Roots-folk sofferto e strascicato, uso molto melodico della voce,
il controcanto di Lizzy O'Connor piazzato un po' ovunque a dare quel tocco alla
Belle and Sebastian che serve per strizzare l'occhio al mondo dell'indie-folk:
Boulter mette in campo tutti gli strumenti a lui noti, concentrando nella prima
parte del disco quei brani che catturano l'attenzione se ascoltati singolarmente
(soprattutto Gold King), perfetti per un giro
su YouTube o Spotify, ma che messi in un insieme che noi vecchia generazione ci
ostiniamo a chiamare "disco", finiscono a dar vita ad una creatura a volte stanca
e ripetitiva.

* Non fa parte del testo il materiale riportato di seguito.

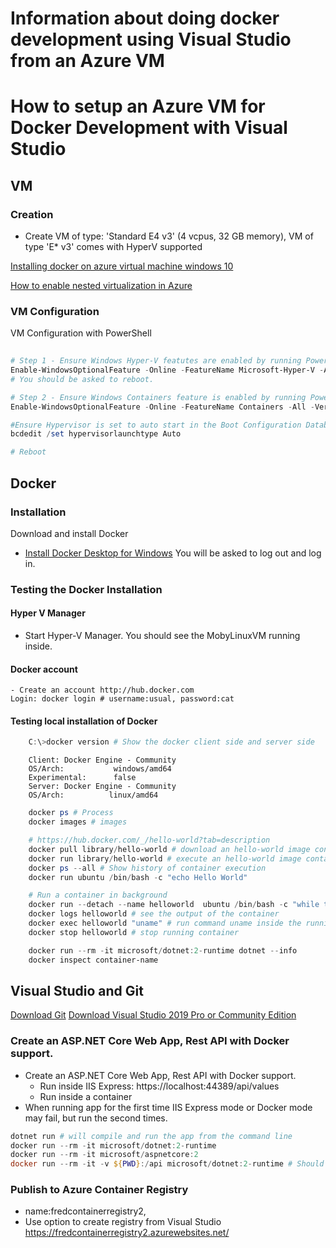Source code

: # Information about doing docker development using Visual Studio from an Azure VM

# How to setup an Azure VM for Docker Development with Visual Studio

## VM

### Creation

* Create VM of type: 'Standard E4 v3' (4 vcpus, 32 GB memory), VM of type 'E* v3' comes with HyperV supported

[Installing docker on azure virtual machine windows 10](https://stackoverflow.com/questions/44817161/installing-docker-on-azure-virtual-machine-windows-10)

[How to enable nested virtualization in Azure](https://rlevchenko.com/2017/07/24/how-to-enable-nested-virtualization-in-azure/)

### VM Configuration

VM Configuration with PowerShell
```PowerShell
 
# Step 1 - Ensure Windows Hyper-V featutes are enabled by running PowerShell cmdlet:
Enable-WindowsOptionalFeature -Online -FeatureName Microsoft-Hyper-V -All -Verbose
# You should be asked to reboot.

# Step 2 - Ensure Windows Containers feature is enabled by running PowerShell cmdlet:
Enable-WindowsOptionalFeature -Online -FeatureName Containers -All -Verbose

#Ensure Hypervisor is set to auto start in the Boot Configuration Database (BCD) by running in elevated command prompt the command:
bcdedit /set hypervisorlaunchtype Auto

# Reboot
```

## Docker

### Installation
Download and install Docker

- [Install Docker Desktop for Windows](https://docs.docker.com/docker-for-windows/install)
You will be asked to log out and log in.

### Testing the Docker Installation

#### Hyper V Manager
- Start Hyper-V Manager. You should see the MobyLinuxVM running inside.

#### Docker account
    - Create an account http://hub.docker.com
    Login: docker login # username:usual, password:cat

#### Testing local installation of Docker
```powershell
    C:\>docker version # Show the docker client side and server side
```
        Client: Docker Engine - Community
        OS/Arch:           windows/amd64
        Experimental:      false
        Server: Docker Engine - Community
        OS/Arch:          linux/amd64

```powershell
    docker ps # Process
    docker images # images
```

```powershell
    # https://hub.docker.com/_/hello-world?tab=description
    docker pull library/hello-world # download an hello-world image container
    docker run library/hello-world # execute an hello-world image container
    docker ps --all # Show history of container execution
    docker run ubuntu /bin/bash -c "echo Hello World"

    # Run a container in background
    docker run --detach --name helloworld  ubuntu /bin/bash -c "while true; do echo Hello World; sleep 1; done"
    docker logs helloworld # see the output of the container
    docker exec helloworld "uname" # run command uname inside the running container which output the name of the OS
    docker stop helloworld # stop running container

    docker run --rm -it microsoft/dotnet:2-runtime dotnet --info
    docker inspect container-name
```

## Visual Studio and Git

[Download Git](https://git-scm.com/download/win)
[Download Visual Studio 2019 Pro or Community Edition](https://www.google.com)

### Create an ASP.NET Core Web App, Rest API with Docker support.
- Create an ASP.NET Core Web App, Rest API with Docker support.
    * Run inside IIS Express: https://localhost:44389/api/values
    * Run inside a container
- When running app for the first time IIS Express mode or Docker mode may fail, but run the second times.

```powershell
dotnet run # will compile and run the app from the command line
docker run --rm -it microsoft/dotnet:2-runtime
docker run --rm -it microsoft/aspnetcore:2
docker run --rm -it -v ${PWD}:/api microsoft/dotnet:2-runtime # Should be able to mount the source code inside 
```

### Publish to Azure Container Registry
- name:fredcontainerregistry2,
- Use option to create registry from Visual Studio
https://fredcontainerregistry2.azurewebsites.net/

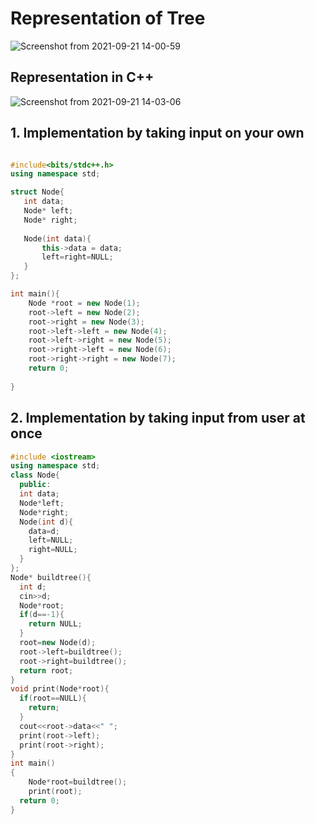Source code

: # Representation of Tree

![Screenshot from 2021-09-21 14-00-59](https://user-images.githubusercontent.com/42698268/134138522-cf676009-8fae-4d6c-b90e-caeaefaa2375.png)

## Representation in C++

![Screenshot from 2021-09-21 14-03-06](https://user-images.githubusercontent.com/42698268/134138866-cc98212a-4dbf-41ff-a0d5-99d326e71c06.png)

## 1. Implementation by taking input on your own

```cpp

#include<bits/stdc++.h>
using namespace std;

struct Node{
   int data;
   Node* left;
   Node* right;
   
   Node(int data){
       this->data = data;
       left=right=NULL;
   }
};

int main(){
    Node *root = new Node(1);
    root->left = new Node(2);
    root->right = new Node(3);
    root->left->left = new Node(4);
    root->left->right = new Node(5);
    root->right->left = new Node(6);
    root->right->right = new Node(7);
    return 0;
    
}
```

## 2. Implementation by taking input from user at once

```cpp
#include <iostream>
using namespace std;
class Node{
  public:
  int data;
  Node*left;
  Node*right;
  Node(int d){
    data=d;
    left=NULL;
    right=NULL;
  }
};
Node* buildtree(){
  int d;
  cin>>d;
  Node*root;
  if(d==-1){
    return NULL;
  }
  root=new Node(d);
  root->left=buildtree();
  root->right=buildtree();
  return root;
}
void print(Node*root){
  if(root==NULL){
    return;
  }
  cout<<root->data<<" ";
  print(root->left);
  print(root->right);
}
int main()
{
    Node*root=buildtree();  
    print(root);
  return 0;
}
```

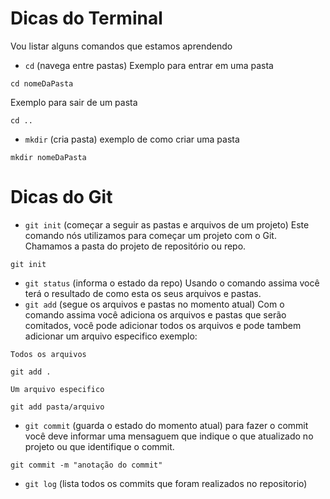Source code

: # Dicas do Terminal

Vou listar alguns comandos que estamos aprendendo

- `cd` (navega entre pastas)
    Exemplo para entrar em uma pasta
```
cd nomeDaPasta
```
Exemplo para sair de um pasta
```
cd ..
```

- `mkdir` (cria pasta) exemplo de como criar uma pasta
```
mkdir nomeDaPasta
```
# Dicas do Git

- `git init` (começar a seguir as pastas e arquivos de um projeto)
Este comando nós utilizamos para começar um projeto com o Git.
Chamamos a pasta do projeto de repositório ou repo.
```
git init
```
- `git status` (informa o estado da repo) Usando o comando assima você terá o resultado de como esta os seus arquivos e pastas.
- `git add` (segue os arquivos e pastas no momento atual)
Com o comando assima você adiciona os arquivos e pastas que serão comitados, você pode adicionar todos os arquivos e pode tambem adicionar um arquivo especifico exemplo:  

`Todos os arquivos`
```
git add .
```
`Um arquivo especifico`
```
git add pasta/arquivo
```
- `git commit` (guarda o estado do momento atual) para fazer o commit você deve informar uma mensaguem que indique o que atualizado no projeto ou que identifique o commit.
```
git commit -m "anotação do commit"
```
- `git log` (lista todos os commits que foram realizados no repositorio)
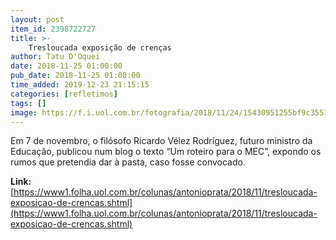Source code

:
 ```yaml
---
layout: post
item_id: 2398722727
title: >-
    Tresloucada exposição de crenças
author: Tatu D'Oquei
date: 2018-11-25 01:00:00
pub_date: 2018-11-25 01:00:00
time_added: 2019-12-23 21:15:15
categories: [refletimos]
tags: []
image: https://f.i.uol.com.br/fotografia/2018/11/24/15430951255bf9c3557498d_1543095125_3x2_xl.jpg
---
```


Em 7 de novembro, o filósofo Ricardo Vélez Rodríguez, futuro ministro da Educação, publicou num blog o texto “Um roteiro para o MEC”, expondo os rumos que pretendia dar à pasta, caso fosse convocado.

**Link:** [https://www1.folha.uol.com.br/colunas/antonioprata/2018/11/tresloucada-exposicao-de-crencas.shtml](https://www1.folha.uol.com.br/colunas/antonioprata/2018/11/tresloucada-exposicao-de-crencas.shtml)

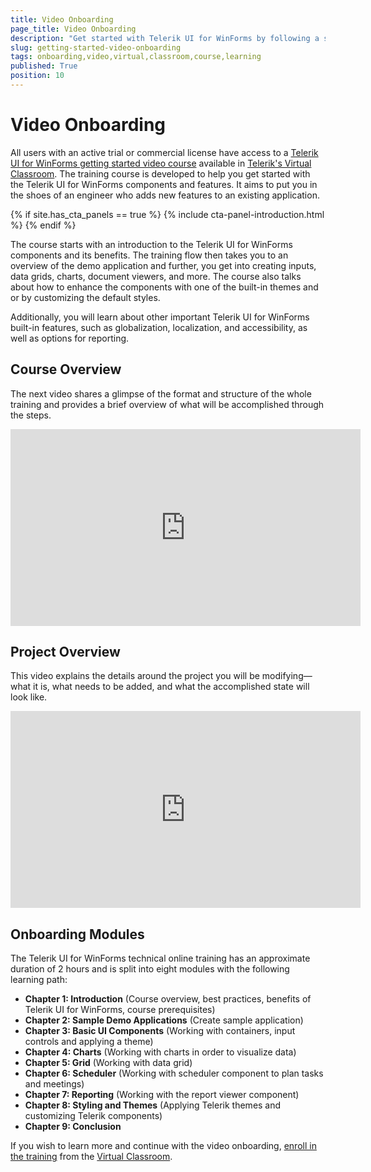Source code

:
 ```yaml
---
title: Video Onboarding
page_title: Video Onboarding
description: "Get started with Telerik UI for WinForms by following a step-by-step video tutorial that helps you develop a real-life project."
slug: getting-started-video-onboarding
tags: onboarding,video,virtual,classroom,course,learning
published: True
position: 10
---
```


# Video Onboarding

All users with an active trial or commercial license have access to a [Telerik UI for WinForms getting started video course](https://learn.telerik.com/learn/course/17/Telerik%2520UI%2520for%2520WinForms) available in [Telerik's Virtual Classroom](https://learn.telerik.com/learn).
The training course is developed to help you get started with the Telerik UI for WinForms components and features. It aims to put you in the shoes of an engineer who adds new features to an existing application.

{% if site.has_cta_panels == true %}
{% include cta-panel-introduction.html %}
{% endif %}

The course starts with an introduction to the Telerik UI for WinForms components and its benefits. The training flow then takes you to an overview of the demo application and further, you get into creating inputs, data grids, charts, document viewers, and more. The course also talks about how to enhance the components with one of the built-in themes and or by customizing the default styles.

Additionally, you will learn about other important Telerik UI for WinForms built-in features, such as globalization, localization, and accessibility, as well as options for reporting. 

## Course Overview

The next video shares a glimpse of the format and structure of the whole training and provides a brief overview of what will be accomplished through the steps. 
<iframe width="560" height="315" src="https://www.youtube.com/watch?v=OXpwQwGta8c" title="Telerik UI for WinForms - Overview of the Onboarding Course" frameborder="0" allow="accelerometer; autoplay; clipboard-write; encrypted-media; gyroscope; picture-in-picture" allowfullscreen></iframe>

## Project Overview

This video explains the details around the project you will be modifying&mdash;what it is, what needs to be added, and what the accomplished state will look like.
<iframe width="560" height="315" src="https://www.youtube.com/watch?v=HW3_3WL092M" title="Telerik UI for WinForms - Project Overview" frameborder="0" allow="accelerometer; autoplay; clipboard-write; encrypted-media; gyroscope; picture-in-picture" allowfullscreen></iframe>

## Onboarding Modules

The Telerik UI for WinForms technical online training has an approximate duration of 2 hours and is split into eight modules with the following learning path:

* **Chapter 1: Introduction** (Course overview, best practices, benefits of Telerik UI for WinForms, course prerequisites)
* **Chapter 2: Sample Demo Applications** (Create sample application)
* **Chapter 3: Basic UI Components** (Working with containers, input controls and applying a theme)
* **Chapter 4: Charts** (Working with charts in order to visualize data)
* **Chapter 5: Grid** (Working with data grid)
* **Chapter 6: Scheduler** (Working with scheduler component to plan tasks and meetings)
* **Chapter 7: Reporting** (Working with the report viewer component)
* **Chapter 8: Styling and Themes** (Applying Telerik themes and customizing Telerik components)
* **Chapter 9: Conclusion** 

If you wish to learn more and continue with the video onboarding, [enroll in the training](https://learn.telerik.com/learn/course/17/Telerik%2520UI%2520for%2520WinForms) from the [Virtual Classroom](https://learn.telerik.com/learn).
  
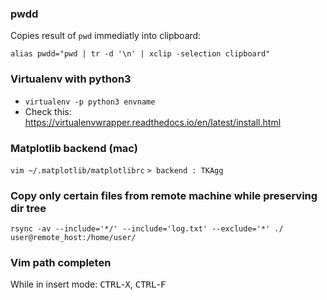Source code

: ### pwdd
Copies result of ```pwd``` immediatly into clipboard:

```alias pwdd="pwd | tr -d '\n' | xclip -selection clipboard"```

### Virtualenv with python3

- ```virtualenv -p python3 envname```
- Check this: https://virtualenvwrapper.readthedocs.io/en/latest/install.html

### Matplotlib backend (mac)
```vim ~/.matplotlib/matplotlibrc```
```> backend : TKAgg```

### Copy only certain files from remote machine while preserving dir tree
```rsync -av --include='*/' --include='log.txt' --exclude='*' ./ user@remote_host:/home/user/```

### Vim path completen
While in insert mode: <kbd>CTRL</kbd>-<kbd>X</kbd>, <kbd>CTRL</kbd>-<kbd>F</kbd>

E' comunque un album da ascoltare The Water or The Wave, magari
a spizzichi e bocconi, giusto per non tediarsi troppo per episodi come The
Thistles & The Thorns o Mountain Sickness e meglio apprezzare una Above
The Cafè Curtain che sembra uscita da uno dei dischi del Bonnie Prince
Billy più addomesticato al country.
Fortuna comunque che l'uomo ha il
dono della sintesi (36 minuti e via, cioè l'intelligenza di capire quando si è
già detto abbastanza…), e che la scaletta ha episodi ma non lunghi periodi di
stanca, per cui si arriva alla fine contenti di trovare all'alba della traccia
nove un pezzo che potremmo (con buon coraggio) definire allegro e baldanzoso come
Confetti Hearts che rompe finalmente il ritmo
sofferto dell'album. In ogni caso talento e ragione di essere come artista solista
sono confermati anche da brani quali Think You Free Mary,
che stanno in piedi anche se scarni e acustici. Ma i grandi artisti sanno
già andare oltre questo livello: se ne ricordi quando ci vorrà riprovare.